UCLA has been named USA’s top public university in the 2017–18 Times Higher Education World University Rankings, published today. The report also ranked UCLA No. 11 among all American universities — public or private — and No. 15 worldwide. The publication ranked 1,102 of the world’s leading research universities, drawing on 195 data points, taking into account a variety of indicators, including quality of teaching and research, knowledge transfer and international outlook. UC Berkeley, which placed No. 18 overall, is the only other American public university to rank among the world’s top 20.

UCLA consistently performs well in a variety of rankings, regardless of methodology. Last month, UCLA was ranked No. 2 among American public universities and No. 12 worldwide overall in the Academic Ranking of World Universities compiled by Shanghai Jiao Tong University. In June, UCLA was ranked No. 2 among all U.S. public universities and No. 13 among all universities worldwide in the Times Higher Education World Reputation Rankings. In January, UCLA was ranked No. 3 by the Princeton Review in its annual national ranking of best-value public universities. In October, U.S. News and World Report’s Best Global Universities rankings placed UCLA second among American public universities and 10th overall. Approximately 1 in 6 undergraduate applicants are admitted to UCLA.

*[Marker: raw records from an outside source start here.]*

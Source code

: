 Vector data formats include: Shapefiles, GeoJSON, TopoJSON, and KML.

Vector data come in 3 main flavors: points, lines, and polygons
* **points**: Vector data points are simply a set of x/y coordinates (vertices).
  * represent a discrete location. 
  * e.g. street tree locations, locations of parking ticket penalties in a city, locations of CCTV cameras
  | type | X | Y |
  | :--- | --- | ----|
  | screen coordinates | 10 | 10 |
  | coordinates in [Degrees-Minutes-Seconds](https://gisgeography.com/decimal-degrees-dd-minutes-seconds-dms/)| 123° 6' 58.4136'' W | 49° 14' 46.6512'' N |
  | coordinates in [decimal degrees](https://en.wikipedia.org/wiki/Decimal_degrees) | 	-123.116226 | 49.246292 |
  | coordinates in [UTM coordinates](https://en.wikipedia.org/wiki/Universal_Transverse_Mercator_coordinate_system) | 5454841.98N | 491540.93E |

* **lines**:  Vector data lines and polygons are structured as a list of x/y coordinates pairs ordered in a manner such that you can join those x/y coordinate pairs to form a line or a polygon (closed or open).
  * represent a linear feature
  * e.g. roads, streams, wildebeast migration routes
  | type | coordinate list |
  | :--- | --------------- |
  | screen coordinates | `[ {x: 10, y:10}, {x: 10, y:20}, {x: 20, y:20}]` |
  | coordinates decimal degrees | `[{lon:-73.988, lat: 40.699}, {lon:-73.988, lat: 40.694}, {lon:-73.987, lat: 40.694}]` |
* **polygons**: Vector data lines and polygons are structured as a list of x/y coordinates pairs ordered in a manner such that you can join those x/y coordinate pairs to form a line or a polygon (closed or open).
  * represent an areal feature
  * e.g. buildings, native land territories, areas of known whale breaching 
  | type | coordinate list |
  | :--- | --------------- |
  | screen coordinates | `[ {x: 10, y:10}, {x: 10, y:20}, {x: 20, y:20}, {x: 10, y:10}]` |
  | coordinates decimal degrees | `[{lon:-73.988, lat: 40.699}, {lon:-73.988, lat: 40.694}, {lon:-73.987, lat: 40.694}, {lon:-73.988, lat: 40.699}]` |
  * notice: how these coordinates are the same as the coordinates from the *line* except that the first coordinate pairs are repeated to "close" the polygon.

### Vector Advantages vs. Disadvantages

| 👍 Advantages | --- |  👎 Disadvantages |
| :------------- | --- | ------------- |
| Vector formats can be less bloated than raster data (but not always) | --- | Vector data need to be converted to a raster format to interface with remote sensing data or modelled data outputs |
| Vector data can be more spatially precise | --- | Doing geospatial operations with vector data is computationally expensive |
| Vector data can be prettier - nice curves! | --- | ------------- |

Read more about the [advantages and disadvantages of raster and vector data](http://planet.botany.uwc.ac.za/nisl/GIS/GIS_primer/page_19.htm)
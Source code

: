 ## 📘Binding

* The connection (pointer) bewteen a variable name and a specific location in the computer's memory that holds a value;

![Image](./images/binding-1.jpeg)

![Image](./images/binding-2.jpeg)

Undergraduate admissions for UCLA comprise 10 divisions: The Social Sciences Division, Humanities Division, Physical Sciences Division, Life Sciences Division, Undergraduate Education Division, School of Arts and Architecture, Henry Samueli School of Engineering and Applied Science, Herb Alpert School of Music, School of Theater, Film and Television, and School of Nursing.

Admissions at UCLA are gender-blind and race-blind, as they encourage a campus with a focus on diversity. Their admissions are based on the following 8 criteria:

  1. The applicant’s full record of achievement in college preparatory work in high school, including the number and rigorous courses taken and grades earned in those courses. In assessing achievement levels, consideration will be given to individual grades earned, to the pattern of achievement over time, and to an applicant’s achievement relative to that of others in his or her high school.
    2. Personal qualities of the applicant, including leadership ability, character, motivation, tenacity, initiative, originality, creativity, intellectual independence, responsibility, insight, maturity, and demonstrated concern for others and for the community
    3. Likely contributions to the intellectual and cultural vitality of the campus. In addition to a broad range of intellectual interests and achievements, consideration will be given to evidence of an applicant’s ability and desire to contribute to a campus that values cultural, socioeconomic, and intellectual diversity.
    4. Performance on standardized tests, including the ACT plus Writing or SAT, and any AP or IBHL examinations the applicant may have taken. Under no circumstances does UCLA employ minimum scores or “cut-offs” of any kind.
    5. Achievement in academic enrichment programs, measured by time and depth of participation, by the academic progress made by the applicant during that participation, and by the intellectual rigor of the particular program.
    6. Other evidence of achievement. This criterion will recognize exemplary, sustained achievement in any field of intellectual or creative endeavor; accomplishments in the performing arts and athletics; employment; leadership in school or community organizations or activities; and community service.
    7. Opportunities. All achievements, both academic and non-academic, are considered in the context of the opportunities an applicant has had, and the reader’s assessment is based on how fully the applicant has taken advantage of those opportunities.
    8. Challenges. For an applicant who has faced any hardships or unusual circumstances, readers consider the maturity, determination, and insight with which he or she has responded to and/or overcome them.


Admissions Process


As an undergraduate, you may apply for admission as a freshman (first-year) or as a transfer student. UCLA does not admit students into any undergraduate program who already hold Bachelor’s degrees, nor do they admit students who have the equivalent of three years (130 quarter-units or more) of transferable university work.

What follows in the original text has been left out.